▶ _WORK REQUIRED_
Return all lines from the listing below that include the word "menu".

▶ _INFORMATION SHOWN_

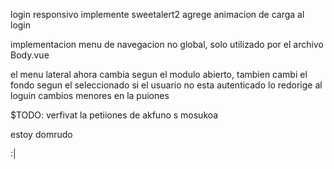 login responsivo
implemente sweetalert2
agrege animacion de carga al login

implementacion menu de navegacion no global, solo utilizado por el archivo Body.vue

el menu lateral ahora cambia segun el modulo abierto, tambien cambi el fondo segun el seleccionado
si el usuario no esta autenticado lo redorige al loguin
cambios menores en la puiones

$TODO: verfivat la petiiones de  akfuno s mosukoa


estoy domrudo

:|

▶ _RESULT_
implementacion menu de navegacion no global, solo utilizado por el archivo Body.vue
el menu lateral ahora cambia segun el modulo abierto, tambien cambi el fondo segun el seleccionado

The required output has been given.